- Story code: W US 10-02
- Story: Carl Barks
- Ink: Carl Barks
- Date: October 28, 1954
- Hero: Scrooge McDuck
- Pages: 24
- Layout: 4 rows per page
- Appearances: Scrooge McDuck Donald Duck Huey, Dewey and Louie Monsieur Mattressface (debut)
- First publication: Uncle Scrooge #10 June 1955

= The Fabulous Philosopher's Stone =

"The Fabulous Philosopher's Stone" is an Uncle Scrooge comics story written and drawn by Carl Barks in October 1954. The story was first published in Uncle Scrooge #10 (June 1955).

==Plot==
Scrooge McDuck takes Donald Duck and his three grandnephews on an expedition to find the Philosopher's Stone, a mythical artifact that would turn common metals into gold.
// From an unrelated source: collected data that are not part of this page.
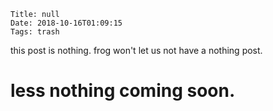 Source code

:     Title: null
    Date: 2018-10-16T01:09:15
    Tags: trash

this post is nothing. frog won't let us not have a nothing post.

<!-- more -->

# less nothing coming soon.

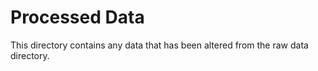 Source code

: # Processed Data
This directory contains any data that has been altered from the raw data directory. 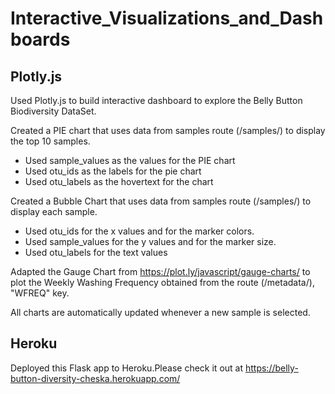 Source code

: # Interactive_Visualizations_and_Dashboards

## Plotly.js

Used Plotly.js to build interactive dashboard to explore the Belly Button Biodiversity DataSet.

Created a PIE chart that uses data from samples route (/samples/<sample>) to display the top 10 samples.
- Used sample_values as the values for the PIE chart
- Used otu_ids as the labels for the pie chart
- Used otu_labels as the hovertext for the chart

Created a Bubble Chart that uses data from samples route (/samples/<sample>) to display each sample.
- Used otu_ids for the x values and for the marker colors.
- Used sample_values for the y values and for the marker size.
- Used otu_labels for the text values

Adapted the Gauge Chart from https://plot.ly/javascript/gauge-charts/ to plot the Weekly Washing Frequency obtained from the route (/metadata/<sample>), "WFREQ" key.

All charts are automatically updated whenever a new sample is selected.


## Heroku

Deployed this Flask app to Heroku.Please check it out at https://belly-button-diversity-cheska.herokuapp.com/
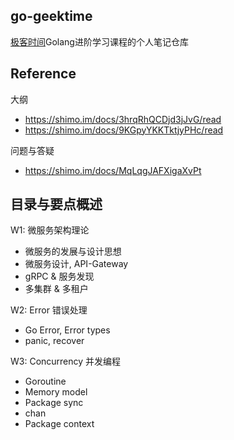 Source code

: ## go-geektime

[极客时间](https://u.geekbang.org/lesson/68?article=307442&utm_source=wechat&utm_medium=geektime&utm_campaign=329-presell&utm_content=caidanlan&utm_term=pc_interstitial_654)Golang进阶学习课程的个人笔记仓库


## Reference

大纲
- https://shimo.im/docs/3hrqRhQCDjd3jJvG/read
- https://shimo.im/docs/9KGpyYKKTktjyPHc/read

问题与答疑
- https://shimo.im/docs/MqLqgJAFXigaXvPt


## 目录与要点概述

W1: 微服务架构理论

- 微服务的发展与设计思想
- 微服务设计, API-Gateway
- gRPC & 服务发现
- 多集群 & 多租户


W2: Error 错误处理

- Go Error, Error types
- panic, recover


W3: Concurrency 并发编程

- Goroutine
- Memory model
- Package sync
- chan
- Package context
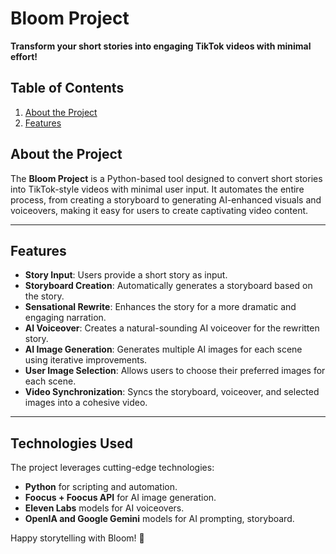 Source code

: # Bloom Project

**Transform your short stories into engaging TikTok videos with minimal effort!**

## Table of Contents
1. [About the Project](#about-the-project)
2. [Features](#features)

## About the Project

The **Bloom Project** is a Python-based tool designed to convert short stories into TikTok-style videos with minimal user input. It automates the entire process, from creating a storyboard to generating AI-enhanced visuals and voiceovers, making it easy for users to create captivating video content.

---

## Features

- **Story Input**: Users provide a short story as input.
- **Storyboard Creation**: Automatically generates a storyboard based on the story.
- **Sensational Rewrite**: Enhances the story for a more dramatic and engaging narration.
- **AI Voiceover**: Creates a natural-sounding AI voiceover for the rewritten story.
- **AI Image Generation**: Generates multiple AI images for each scene using iterative improvements.
- **User Image Selection**: Allows users to choose their preferred images for each scene.
- **Video Synchronization**: Syncs the storyboard, voiceover, and selected images into a cohesive video.

---

## Technologies Used

The project leverages cutting-edge technologies:
- **Python** for scripting and automation.
- **Foocus + Foocus API** for AI image generation.
- **Eleven Labs** models for AI voiceovers.
- **OpenIA and Google Gemini** models for AI prompting, storyboard.



Happy storytelling with Bloom! 🌸
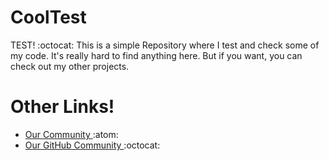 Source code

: # CoolTest
TEST! :octocat: This is a simple Repository where I test and check some of my code. It's really hard to find anything here. But if you want, you can check out my other projects.

# Other Links!
- <a href="https://kaguwo.com"> Our Community </a> :atom: 
- <a href="https://github.com/KaguwoNetwork"> Our GitHub Community </a> :octocat:
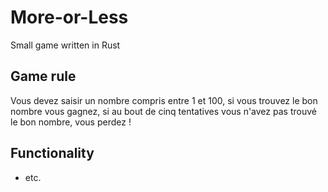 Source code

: # More-or-Less
Small game written in Rust

## Game rule
Vous devez saisir un nombre compris entre 1 et 100, si vous trouvez le bon nombre vous gagnez, si au bout de cinq tentatives vous n'avez pas trouvé le bon nombre, vous perdez !

## Functionality
- etc.
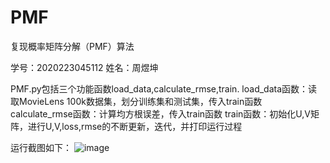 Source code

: # PMF
复现概率矩阵分解（PMF）算法

学号：2020223045112
姓名：周煜坤

PMF.py包括三个功能函数load_data,calculate_rmse,train.
load_data函数：读取MovieLens 100k数据集，划分训练集和测试集，传入train函数
calculate_rmse函数：计算均方根误差，传入train函数
train函数：初始化U,V矩阵，进行U,V,loss,rmse的不断更新，迭代，并打印运行过程

运行截图如下：
![image](https://user-images.githubusercontent.com/70565722/114396125-c58fc000-9bcf-11eb-953c-bf506177d48c.png)
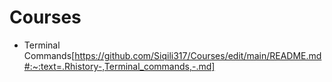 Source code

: # Courses
- Terminal Commands[https://github.com/Siqili317/Courses/edit/main/README.md#:~:text=.Rhistory-,Terminal_commands,-.md]
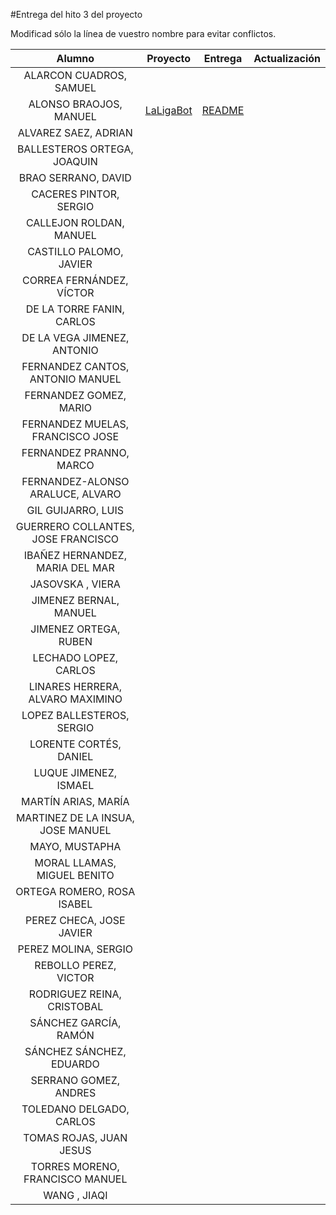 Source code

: #Entrega del hito 3 del proyecto

Modificad sólo la línea de vuestro nombre para evitar conflictos.


| Alumno  | Proyecto  | Entrega  | Actualización |
|:-:|:-:|:-:|:-:|
| ALARCON CUADROS, SAMUEL | | | | 
| ALONSO BRAOJOS, MANUEL |[LaLigaBot](https://github.com/manuelalonsobraojos/proyectoIV) |[README](https://github.com/manuelalonsobraojos/proyectoIV/blob/master/README.md) | | 
| ALVAREZ SAEZ, ADRIAN | | | | 
| BALLESTEROS ORTEGA, JOAQUIN | | | | 
| BRAO SERRANO, DAVID | | | | 
| CACERES PINTOR, SERGIO | | | | 
| CALLEJON ROLDAN, MANUEL | | | | 
| CASTILLO PALOMO, JAVIER | | | | 
| CORREA FERNÁNDEZ, VÍCTOR | | | | 
| DE LA TORRE FANIN, CARLOS | | | | 
| DE LA VEGA JIMENEZ, ANTONIO | | | | 
| FERNANDEZ CANTOS, ANTONIO MANUEL | | | | 
| FERNANDEZ GOMEZ, MARIO | | | | 
| FERNANDEZ MUELAS, FRANCISCO JOSE | | | | 
| FERNANDEZ PRANNO, MARCO | | | | 
| FERNANDEZ-ALONSO ARALUCE, ALVARO | | | | 
| GIL GUIJARRO, LUIS | | | |
| GUERRERO COLLANTES, JOSE FRANCISCO | | | |
| IBAÑEZ HERNANDEZ, MARIA DEL MAR | | | | 
| JASOVSKA , VIERA | | | |
| JIMENEZ BERNAL, MANUEL | | | |
| JIMENEZ ORTEGA, RUBEN | | | |
| LECHADO LOPEZ, CARLOS | | | | |
| LINARES HERRERA, ALVARO MAXIMINO | | | | 
| LOPEZ BALLESTEROS, SERGIO | | | | 
| LORENTE CORTÉS, DANIEL | | | | 
| LUQUE JIMENEZ, ISMAEL | | | |
| MARTÍN ARIAS, MARÍA | | | | 
| MARTINEZ DE LA INSUA, JOSE MANUEL | | | | 
| MAYO, MUSTAPHA | | | | 
| MORAL LLAMAS, MIGUEL BENITO | | | |
| ORTEGA ROMERO, ROSA ISABEL | | | | 
| PEREZ CHECA, JOSE JAVIER | | | |
| PEREZ MOLINA, SERGIO | | | |
| REBOLLO PEREZ, VICTOR | | | | 
| RODRIGUEZ REINA, CRISTOBAL | | | |
| SÁNCHEZ GARCÍA, RAMÓN | | | |
| SÁNCHEZ SÁNCHEZ, EDUARDO | | | | 
| SERRANO GOMEZ, ANDRES | | | | 
| TOLEDANO DELGADO, CARLOS | | | | 
| TOMAS ROJAS, JUAN JESUS | | | |
| TORRES MORENO, FRANCISCO MANUEL | | | | 
| WANG , JIAQI | | | | 
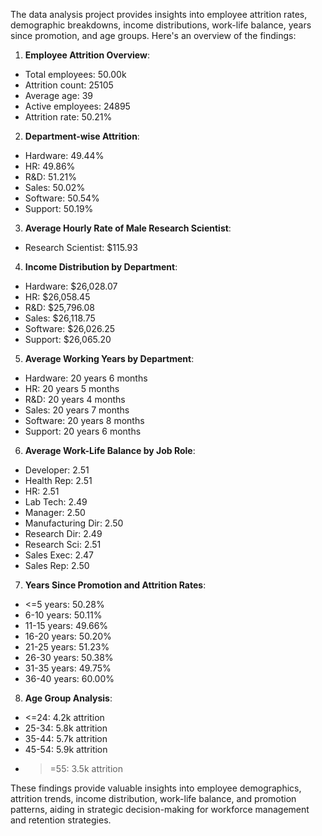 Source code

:The data analysis project provides insights into employee attrition rates, demographic breakdowns, income distributions, work-life balance, years since promotion, and age groups. 
Here's an overview of the findings:

1. **Employee Attrition Overview**:
  - Total employees: 50.00k
  - Attrition count: 25105
  - Average age: 39
  - Active employees: 24895
  - Attrition rate: 50.21%

2. **Department-wise Attrition**:
  - Hardware: 49.44%
  - HR: 49.86%
  - R&D: 51.21%
  - Sales: 50.02%
  - Software: 50.54%
  - Support: 50.19%

3. **Average Hourly Rate of Male Research Scientist**:
  - Research Scientist: $115.93

4. **Income Distribution by Department**:
  - Hardware: $26,028.07
  - HR: $26,058.45
  - R&D: $25,796.08
  - Sales: $26,118.75
  - Software: $26,026.25
  - Support: $26,065.20

5. **Average Working Years by Department**:
  - Hardware: 20 years 6 months
  - HR: 20 years 5 months
  - R&D: 20 years 4 months
  - Sales: 20 years 7 months
  - Software: 20 years 8 months
  - Support: 20 years 6 months

6. **Average Work-Life Balance by Job Role**:
  - Developer: 2.51
  - Health Rep: 2.51
  - HR: 2.51
  - Lab Tech: 2.49
  - Manager: 2.50
  - Manufacturing Dir: 2.50
  - Research Dir: 2.49
  - Research Sci: 2.51
  - Sales Exec: 2.47
  - Sales Rep: 2.50

7. **Years Since Promotion and Attrition Rates**:
  - <=5 years: 50.28%
  - 6-10 years: 50.11%
  - 11-15 years: 49.66%
  - 16-20 years: 50.20%
  - 21-25 years: 51.23%
  - 26-30 years: 50.38%
  - 31-35 years: 49.75%
  - 36-40 years: 60.00%

8. **Age Group Analysis**:
  - <=24: 4.2k attrition
  - 25-34: 5.8k attrition
  - 35-44: 5.7k attrition
  - 45-54: 5.9k attrition
  - >=55: 3.5k attrition

These findings provide valuable insights into employee demographics, attrition trends, income distribution, work-life balance, and promotion patterns, aiding in strategic decision-making for workforce management and retention strategies.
The stone is eventually found, and works. But it has some rather unpleasant side effects.

Scrooge is eventually forced to give up the stone and gives it to Monsieur Mattressface of the International Money Council.

==Changes made in reprints==

In this story, Scrooge refers to the year 1110 as "845 years ago". When the story was reprinted in Uncle Scrooge #253 (April 1991), the reference was changed to "881 years ago".

==Sequels==
The International Money Council and Monsieur Mattressface later appeared in The Crown of the Crusader Kings (2001) and The Old Castle's Other Secret (2004) by Don Rosa.